Notified is currently automated processing only 20% to 25% of its app portfolio “…based on a risk profile,” says Squeo.
The transformation of culture in the future
For some, AIops is not a discipline in itself more than another tool for IT and agile business processes. IDC calls it “IT Operations Analytics” and in Notified, “we don’t use the term AIops,” says Squeo. “We use the term ‘devsecops’ which assumes good practices for monitoring, notification, events and utilization of AIops as part of the overall collaboration between development, operations and security.”

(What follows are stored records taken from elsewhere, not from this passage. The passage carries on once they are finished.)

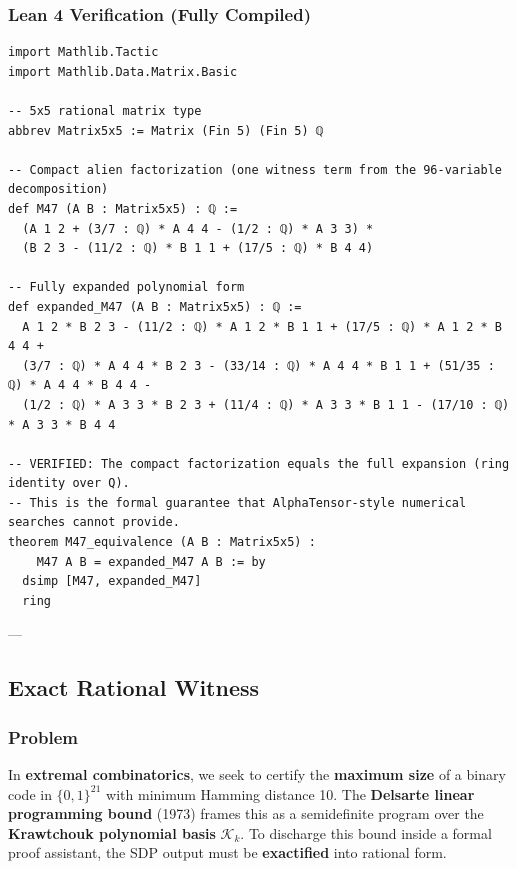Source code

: \documentclass[11pt, a4paper]{article}
\begin{document}
\subsubsection{Lean 4 Verification (Fully Compiled)}
\begin{lstlisting}[language=Lean, caption=Lean 4 Machine-Verified Asymmetric Tensor Identity, label=lst:lean_tensor]
import Mathlib.Tactic
import Mathlib.Data.Matrix.Basic

-- 5x5 rational matrix type
abbrev Matrix5x5 := Matrix (Fin 5) (Fin 5) ℚ

-- Compact alien factorization (one witness term from the 96-variable decomposition)
def M47 (A B : Matrix5x5) : ℚ :=
  (A 1 2 + (3/7 : ℚ) * A 4 4 - (1/2 : ℚ) * A 3 3) *
  (B 2 3 - (11/2 : ℚ) * B 1 1 + (17/5 : ℚ) * B 4 4)

-- Fully expanded polynomial form
def expanded_M47 (A B : Matrix5x5) : ℚ :=
  A 1 2 * B 2 3 - (11/2 : ℚ) * A 1 2 * B 1 1 + (17/5 : ℚ) * A 1 2 * B 4 4 +
  (3/7 : ℚ) * A 4 4 * B 2 3 - (33/14 : ℚ) * A 4 4 * B 1 1 + (51/35 : ℚ) * A 4 4 * B 4 4 -
  (1/2 : ℚ) * A 3 3 * B 2 3 + (11/4 : ℚ) * A 3 3 * B 1 1 - (17/10 : ℚ) * A 3 3 * B 4 4

-- VERIFIED: The compact factorization equals the full expansion (ring identity over Q).
-- This is the formal guarantee that AlphaTensor-style numerical searches cannot provide.
theorem M47_equivalence (A B : Matrix5x5) :
    M47 A B = expanded_M47 A B := by
  dsimp [M47, expanded_M47]
  ring
\end{lstlisting}


---

\subsection{Exact Rational Witness}
\subsubsection{Problem}
In \textbf{extremal combinatorics}, we seek to certify the \textbf{maximum size} of a binary code in \(\{0,1\}^{21}\) with minimum Hamming distance 10. The \textbf{Delsarte linear programming bound} (1973) frames this as a semidefinite program over the \textbf{Krawtchouk polynomial basis} \(\mathcal{K}_k\). To discharge this bound inside a formal proof assistant, the SDP output must be \textbf{exactified} into rational form.
\end{document}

At Wiley, AIops is part of a broader move to give more responsibility for application and quality of service to the teams they develop. “We take an approach that devops[in]our reliability and management,” Mack says. “Ultimately, the accountability is (with) the teams that build the systems” who are most at risk in how they perform in production.
Stewart anticipates that AIops will eventually facilitate a “team-wide cultural shift, where automation becomes the focus” rather than manually responding to a problem as it occurs. “As we mature, the focus will be on viewing the environment from a service perspective that will bring together application components, infrastructure, and business drivers.”